Finally, she called her old therapist Dr. Carr for help, and after a few private sessions in which she rambled and spewed confusion, he recommended that she attend his weekly group. Though annoyed at the suggestion, she was desperate enough to try anything.

The group was held on Thursday evenings in Dr. Carr’s office. Rochelle didn’t like listening to the problems of other people, except for one woman — Connie Wagner — whom she had known superficially, years ago, as a producer at the network where Rochelle had had her first solo television show. It turned out they had more than the network in common: Connie was a veteran recovering alcoholic, and offered to shepherd Rochelle to her own sobriety. She also offered to fix her new friend up with the former husband of a woman she had met at an Alcoholics Anonymous meeting.

“I’m not ready to date,” Rochelle said, though unconvincingly.

“I think the question you should ask yourself is if dating is ready for you?” Connie’s girlish face, framed by a blond pageboy, tilted back in humor.

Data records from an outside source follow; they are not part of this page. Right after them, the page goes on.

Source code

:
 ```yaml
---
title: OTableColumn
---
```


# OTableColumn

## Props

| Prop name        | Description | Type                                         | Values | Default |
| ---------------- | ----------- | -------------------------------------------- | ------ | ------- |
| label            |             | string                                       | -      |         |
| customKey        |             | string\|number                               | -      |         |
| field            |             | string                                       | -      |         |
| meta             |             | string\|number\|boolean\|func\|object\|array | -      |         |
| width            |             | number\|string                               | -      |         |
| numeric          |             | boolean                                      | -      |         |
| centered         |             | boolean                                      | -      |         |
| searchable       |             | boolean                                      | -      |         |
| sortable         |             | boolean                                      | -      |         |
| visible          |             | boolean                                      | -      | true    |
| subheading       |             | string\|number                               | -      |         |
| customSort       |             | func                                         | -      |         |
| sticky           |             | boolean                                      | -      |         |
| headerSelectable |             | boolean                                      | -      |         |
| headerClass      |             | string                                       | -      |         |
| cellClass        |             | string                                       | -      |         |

For the first time, Rochelle laughed at herself. What the hell, she thought, I could use a little fun.

Mort Gold was a good old fashioned New York dreamer, a man of forty-nine who blew a brass trumpet and made his living as a piano salesman. He was short and balding, with a large hooked nose and soulful brown eyes. He wore fringed silk scarves around his neck and carried a rectangular Italian shoulderbag which he usually forgot at restaurants. He said, “Rochelle, you’re a mensch,” and pinched her cheek. He took her out for bites-to-eat, and asked her if she thought he was going bald.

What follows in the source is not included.